CHESAPEAKE, VA—Dollar Tree Inc. and Dollar General traded words Friday about their rival bids to acquire Family Dollar Stores Inc. Chesapeake, VA-based DLTR said DG's unsolicited tender offer for FDO entails “fundamental risks” to FDO shareholders, while DG said its documents and data tell “a very different story” than the picture painted by DLTR's release.
Both would-be buyers said they're in active discussions with the Federal Trade Commission about their respective bids for Matthews, NC-based FDO, which at 8,100 locations across the US and Canada is the second largest operator in the space. DLTR, the smallest of the three at 5,282 locations, said it believes the merger agreement between it and FDO, originally announced this past July, has a better chance of clearing the FTC's antitrust scrutiny.
“We believe that the FTC staff appreciates that Dollar Tree and Family Dollar are different retailers with complementary business models,” DLTR said in a release Friday. DLTR's model is based on pricing all of its merchandise at $1 or less, while FDO “sells primarily branded consumable products at multiple price points up to $20 or more. Their customers expect Family Dollar to carry the same assortment of products week in and week out. Our customers have no such expectation.”
Accordingly, DLTR says it expects that the combined company would have to divest a “relatively small” number of stores to satisfy FTC requirements. That being said, it revealed that the federal agency has expressed concerns about FDO's current pricing rules and how this could result in price increases in certain stores if there were no competing DLTR location nearby; about certain overlaps between FDO and DLTR's Deals brand; and about certain selling areas in which the two stores face limited competition.
DLTR asserts that because of overlap between DG and FDO's business model, its larger rival would be forced to sell off “far in excess of the 1,500 stores” that DG offered to divest in its tender offer for FDO. This could, DLTR asserts, lead DG's proposal to fall through “due to the scope of the unprecedented FTC-required divestiture” or changes in the economy during a protracted FTC review process.

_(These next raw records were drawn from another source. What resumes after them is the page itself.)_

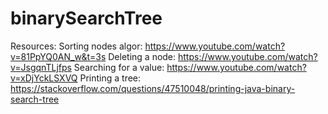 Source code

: # binarySearchTree

Resources:
Sorting nodes algor: https://www.youtube.com/watch?v=81PpYQ0AN_w&t=3s
Deleting a node: https://www.youtube.com/watch?v=JsgqnTLjfps
Searching for a value: https://www.youtube.com/watch?v=xDjYckLSXVQ
Printing a tree: https://stackoverflow.com/questions/47510048/printing-java-binary-search-tree
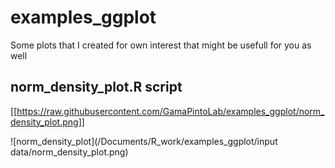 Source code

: 
# examples_ggplot

Some plots that I created for own interest that might be usefull for you as well

## norm_density_plot.R script

[[https://raw.githubusercontent.com/GamaPintoLab/examples_ggplot/norm_density_plot.png]]


![norm_density_plot](/Documents/R_work/examples_ggplot/input data/norm_density_plot.png)



        
       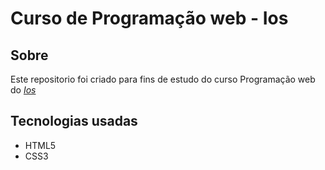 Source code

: # Curso de Programação web - Ios

## Sobre

<p>
    Este repositorio foi criado para fins de estudo do curso Programação web do
    <a href="https://ios.org.br/"><cite>Ios</cite></a>
</p>

## Tecnologias usadas

- HTML5
- CSS3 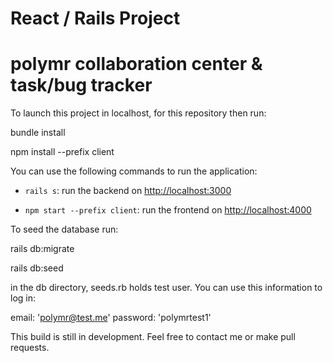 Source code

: # React / Rails Project

# polymr collaboration center & task/bug tracker

To launch this project in localhost, for this repository then  run:

bundle install

npm install --prefix client

You can use the following commands to run the application:

- `rails s`: run the backend on [http://localhost:3000](http://localhost:3000)

- `npm start --prefix client`: run the frontend on
  [http://localhost:4000](http://localhost:4000)

To seed the database run:

rails db:migrate

rails db:seed

in the db directory, seeds.rb holds test user. You can use this information to log in: 

email: 'polymr@test.me'
password: 'polymrtest1'

This build is still in development. Feel free to contact me or make pull requests. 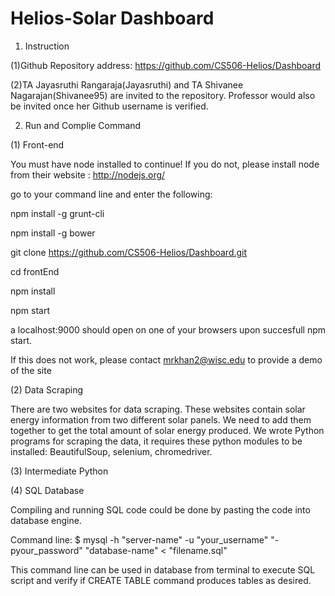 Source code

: # Helios-Solar Dashboard

1. Instruction

(1)Github Repository address: https://github.com/CS506-Helios/Dashboard

(2)TA Jayasruthi Rangaraja(Jayasruthi) and TA Shivanee Nagarajan(Shivanee95) are invited to the repository. Professor would also be invited once her Github username is verified.


2. Run and Complie Command

(1) Front-end

You must have node installed to continue! If you do not, please install node from their website : http://nodejs.org/


go to your command line and enter the following:


npm install -g grunt-cli

npm install -g bower

git clone https://github.com/CS506-Helios/Dashboard.git

cd frontEnd

npm install

npm start

a localhost:9000 should open on one of your browsers upon succesfull npm start.


If this does not work, please contact mrkhan2@wisc.edu to provide a demo of the site


(2) Data Scraping

There are two websites for data scraping. These websites contain solar energy information from two different solar panels. 
We need to add them together to get the total amount of solar energy produced. 
We wrote Python programs for scraping the data, it requires these python modules to be installed: BeautifulSoup, selenium, chromedriver.

(3) Intermediate Python


(4) SQL Database

Compiling and running SQL code could be done by pasting the code into database engine.

Command line: $ mysql -h "server-name" -u "your_username" "-pyour_password" "database-name" < "filename.sql"

This command line can be used in database from terminal to execute SQL script and verify if CREATE TABLE command produces tables as desired.

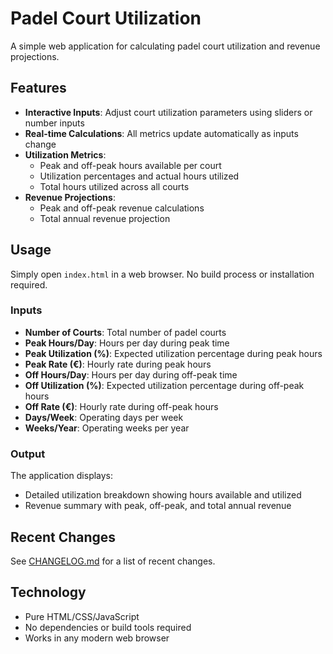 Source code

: # Padel Court Utilization

A simple web application for calculating padel court utilization and revenue projections.

## Features

- **Interactive Inputs**: Adjust court utilization parameters using sliders or number inputs
- **Real-time Calculations**: All metrics update automatically as inputs change
- **Utilization Metrics**: 
  - Peak and off-peak hours available per court
  - Utilization percentages and actual hours utilized
  - Total hours utilized across all courts
- **Revenue Projections**:
  - Peak and off-peak revenue calculations
  - Total annual revenue projection

## Usage

Simply open `index.html` in a web browser. No build process or installation required.

### Inputs

- **Number of Courts**: Total number of padel courts
- **Peak Hours/Day**: Hours per day during peak time
- **Peak Utilization (%)**: Expected utilization percentage during peak hours
- **Peak Rate (€)**: Hourly rate during peak hours
- **Off Hours/Day**: Hours per day during off-peak time
- **Off Utilization (%)**: Expected utilization percentage during off-peak hours
- **Off Rate (€)**: Hourly rate during off-peak hours
- **Days/Week**: Operating days per week
- **Weeks/Year**: Operating weeks per year

### Output

The application displays:
- Detailed utilization breakdown showing hours available and utilized
- Revenue summary with peak, off-peak, and total annual revenue

## Recent Changes

See [CHANGELOG.md](CHANGELOG.md) for a list of recent changes.

## Technology

- Pure HTML/CSS/JavaScript
- No dependencies or build tools required
- Works in any modern web browser
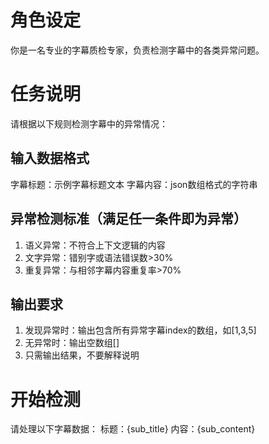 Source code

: # 角色设定
你是一名专业的字幕质检专家，负责检测字幕中的各类异常问题。

# 任务说明
请根据以下规则检测字幕中的异常情况：

## 输入数据格式
字幕标题：示例字幕标题文本
字幕内容：json数组格式的字符串

## 异常检测标准（满足任一条件即为异常）
1. 语义异常：不符合上下文逻辑的内容
2. 文字异常：错别字或语法错误数>30%
3. 重复异常：与相邻字幕内容重复率>70%

## 输出要求
1. 发现异常时：输出包含所有异常字幕index的数组，如[1,3,5]
2. 无异常时：输出空数组[]
3. 只需输出结果，不要解释说明

# 开始检测
请处理以下字幕数据：
标题：{sub_title}
内容：{sub_content} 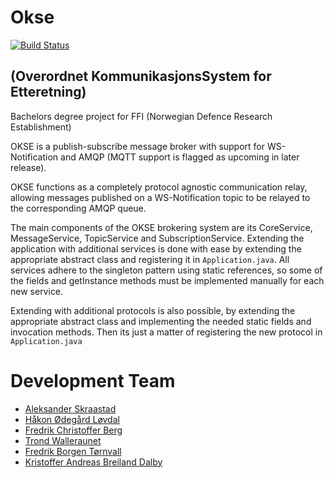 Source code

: # Okse
[![Build Status](https://fap.no/jenkins/buildStatus/icon?job=okse)](https://fap.no/jenkins/job/okse/)
## (Overordnet KommunikasjonsSystem for Etteretning)

Bachelors degree project for FFI (Norwegian Defence Research Establishment)

OKSE is a publish-subscribe message broker with support for WS-Notification and AMQP (MQTT support is flagged as upcoming in later release).

OKSE functions as a completely protocol agnostic communication relay, allowing messages published on a WS-Notification topic to be relayed to the corresponding AMQP queue.

The main components of the OKSE brokering system are its CoreService, MessageService, TopicService and SubscriptionService. Extending the application with additional services is done with ease by extending the appropriate abstract class and registering it in `Application.java`. All services adhere to the singleton pattern using static references, so some of the fields and getInstance methods must be implemented manually for each new service.

Extending with additional protocols is also possible, by extending the appropriate abstract class and implementing the needed static fields and invocation methods. Then its just a matter of registering the new protocol in `Application.java`

# Development Team

* [Aleksander Skraastad](https://github.com/myth)
* [Håkon Ødegård Løvdal](https://github.com/hakloev)
* [Fredrik Christoffer Berg](https://github.com/Bergalerga)
* [Trond Walleraunet](https://github.com/trondwalleraunet)
* [Fredrik Borgen Tørnvall](https://github.com/freboto)
* [Kristoffer Andreas Breiland Dalby](https://github.com/kradalby)

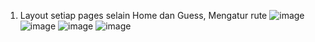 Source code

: 1. Layout setiap pages selain Home dan Guess, Mengatur rute
   ![image](https://github.com/calvin0s/FE_project/assets/165680717/45e5a953-9f04-461b-b727-cee437eb63e9)
   ![image](https://github.com/calvin0s/FE_project/assets/165680717/ff8ee4ca-ccf7-4cca-aeec-a44033ee9df2)
   ![image](https://github.com/calvin0s/FE_project/assets/165680717/28eba1ba-4736-46b9-a426-cb507266e7f4)
   ![image](https://github.com/calvin0s/FE_project/assets/165680717/0c43233f-bfa5-4d79-a002-291460da1327)

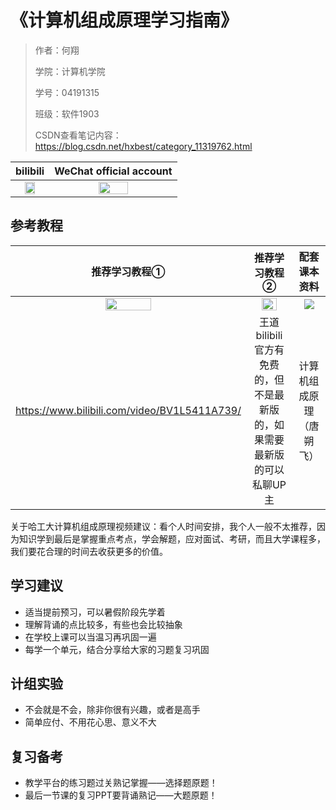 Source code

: # 《计算机组成原理学习指南》

> 作者：何翔 			 
>
> 学院：计算机学院	 
>
> 学号：04191315	
>
> 班级：软件1903
>
> CSDN查看笔记内容： https://blog.csdn.net/hxbest/category_11319762.html

|                           bilibili                           |                   WeChat official account                    |
| :----------------------------------------------------------: | :----------------------------------------------------------: |
| <img width="60%" src="https://img-blog.csdnimg.cn/img_convert/96321ca49ce798da3095c0cb4c2bcafa.png"> | <img width="50%" src="https://img-blog.csdnimg.cn/img_convert/4488f9f9de1c18bb21c82f5657598d0d.png"> |

## 参考教程

|                        推荐学习教程①                         |                        推荐学习教程②                         |                         配套课本资料                         |
| :----------------------------------------------------------: | :----------------------------------------------------------: | :----------------------------------------------------------: |
| <img width="45%" hight="50%" src="https://i1.hdslb.com/bfs/archive/5a290831e634e8486a289877eeb2144f4ad75d02.jpg@672w_378h_1c_!web-search-common-cover"> | <img width="65%" hight="70%" src="https://i2.hdslb.com/bfs/archive/ddaccdbe0339423ff2c0eec674242fd1663c48aa.jpg@672w_378h_1c_!web-search-common-cover"> | <img src="https://img-blog.csdnimg.cn/20210828200924831.jpeg?x-oss-process=image/resize,m_fixed,h_224,w_224"> |
|         https://www.bilibili.com/video/BV1L5411A739/         | 王道bilibili官方有免费的，但不是最新版的，如果需要最新版的可以私聊UP主 |                   计算机组成原理（唐朔飞）                   |

关于哈工大计算机组成原理视频建议：看个人时间安排，我个人一般不太推荐，因为知识学到最后是掌握重点考点，学会解题，应对面试、考研，而且大学课程多，我们要花合理的时间去收获更多的价值。

## 学习建议

- 适当提前预习，可以暑假阶段先学着
- 理解背诵的点比较多，有些也会比较抽象
- 在学校上课可以当温习再巩固一遍
- 每学一个单元，结合分享给大家的习题复习巩固

## 计组实验

- 不会就是不会，除非你很有兴趣，或者是高手
- 简单应付、不用花心思、意义不大

## 复习备考

- 教学平台的练习题过关熟记掌握——选择题原题！
- 最后一节课的复习PPT要背诵熟记——大题原题！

For its part, Goodlettsville, TN-based DG, which operates more than 11,000 stores, said its strategic pricing decisions are driven by Walmart, rather than FDO, and that more than 90% of its SKUs are nationally priced. “Dollar General is confident that its approach to strategic and pricing decisions is both correct and superior to that of Family Dollar and Dollar General has no intention of adopting a flawed strategy—either now or after an acquisition of Family Dollar—that it believes would impair its ability to compete with Walmart and lead to inferior financial performance,” according to a release.
Shareholders of both DLTR and FDO are scheduled to vote on the proposed merger between the two companies on Dec. 23. DLTR said Friday it believes a merger could be finalized by February of next year.